#### [PROBLEM]
Emit only the lines from the line containing "Code that requires" through the last line of the entries, unchanged.

#### [Saved entries]
══════════════════════════════

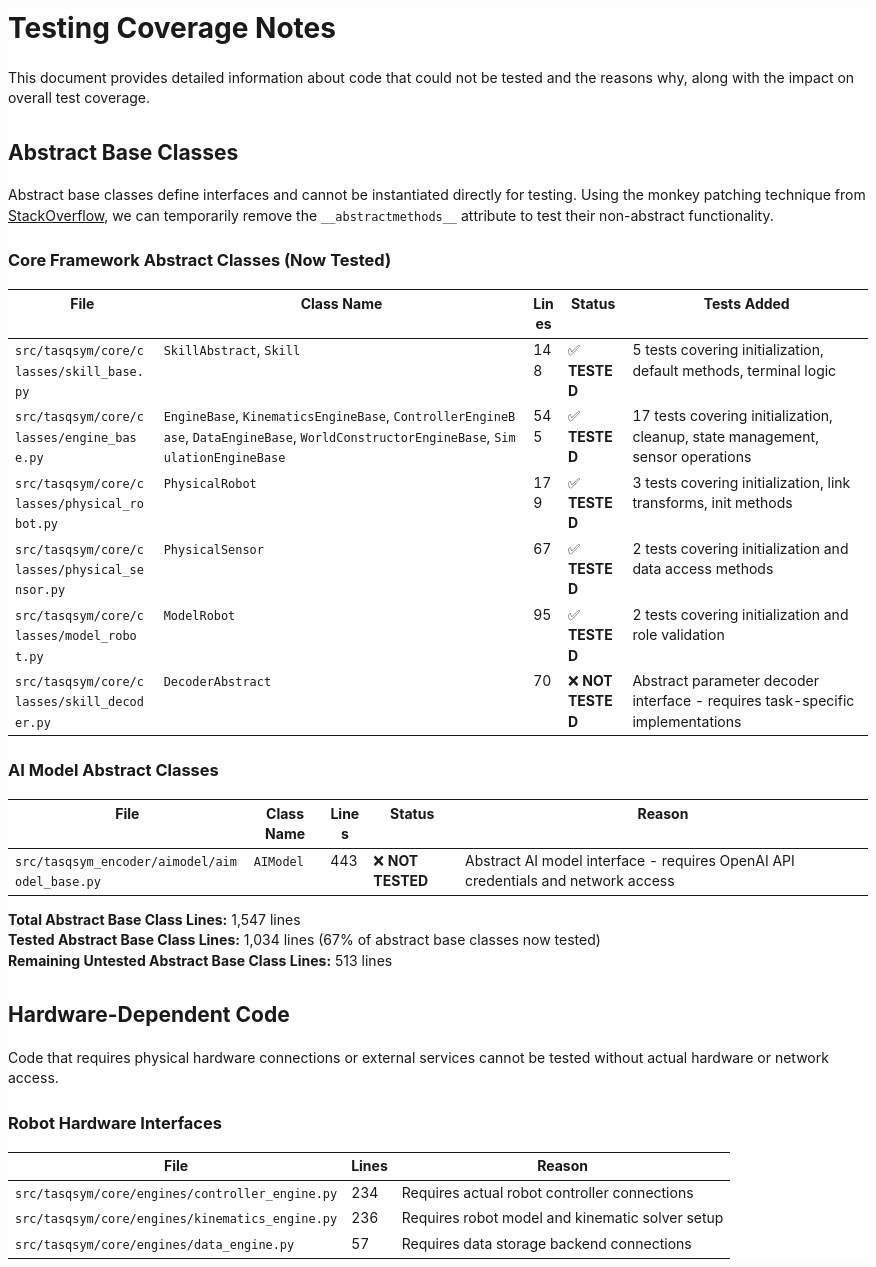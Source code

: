 # Testing Coverage Notes

This document provides detailed information about code that could not be tested and the reasons why, along with the impact on overall test coverage.

## Abstract Base Classes

Abstract base classes define interfaces and cannot be instantiated directly for testing. Using the monkey patching technique from [StackOverflow](https://stackoverflow.com/a/17345619/3458744), we can temporarily remove the `__abstractmethods__` attribute to test their non-abstract functionality.

### Core Framework Abstract Classes (Now Tested)

| File | Class Name | Lines | Status | Tests Added |
|------|------------|-------|--------|-------------|
| `src/tasqsym/core/classes/skill_base.py` | `SkillAbstract`, `Skill` | 148 | ✅ **TESTED** | 5 tests covering initialization, default methods, terminal logic |
| `src/tasqsym/core/classes/engine_base.py` | `EngineBase`, `KinematicsEngineBase`, `ControllerEngineBase`, `DataEngineBase`, `WorldConstructorEngineBase`, `SimulationEngineBase` | 545 | ✅ **TESTED** | 17 tests covering initialization, cleanup, state management, sensor operations |
| `src/tasqsym/core/classes/physical_robot.py` | `PhysicalRobot` | 179 | ✅ **TESTED** | 3 tests covering initialization, link transforms, init methods |
| `src/tasqsym/core/classes/physical_sensor.py` | `PhysicalSensor` | 67 | ✅ **TESTED** | 2 tests covering initialization and data access methods |
| `src/tasqsym/core/classes/model_robot.py` | `ModelRobot` | 95 | ✅ **TESTED** | 2 tests covering initialization and role validation |
| `src/tasqsym/core/classes/skill_decoder.py` | `DecoderAbstract` | 70 | ❌ **NOT TESTED** | Abstract parameter decoder interface - requires task-specific implementations |

### AI Model Abstract Classes

| File | Class Name | Lines | Status | Reason |
|------|------------|-------|--------|--------|
| `src/tasqsym_encoder/aimodel/aimodel_base.py` | `AIModel` | 443 | ❌ **NOT TESTED** | Abstract AI model interface - requires OpenAI API credentials and network access |

**Total Abstract Base Class Lines:** 1,547 lines  
**Tested Abstract Base Class Lines:** 1,034 lines (67% of abstract base classes now tested)  
**Remaining Untested Abstract Base Class Lines:** 513 lines

## Hardware-Dependent Code

Code that requires physical hardware connections or external services cannot be tested without actual hardware or network access.

### Robot Hardware Interfaces

| File | Lines | Reason |
|------|-------|--------|
| `src/tasqsym/core/engines/controller_engine.py` | 234 | Requires actual robot controller connections |
| `src/tasqsym/core/engines/kinematics_engine.py` | 236 | Requires robot model and kinematic solver setup |
| `src/tasqsym/core/engines/data_engine.py` | 57 | Requires data storage backend connections |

══════════════════════════════

#### [EXERCISE OUTPUT]
Code that requires physical hardware connections or external services cannot be tested without actual hardware or network access.

### Robot Hardware Interfaces

| File | Lines | Reason |
|------|-------|--------|
| `src/tasqsym/core/engines/controller_engine.py` | 234 | Requires actual robot controller connections |
| `src/tasqsym/core/engines/kinematics_engine.py` | 236 | Requires robot model and kinematic solver setup |
| `src/tasqsym/core/engines/data_engine.py` | 57 | Requires data storage backend connections |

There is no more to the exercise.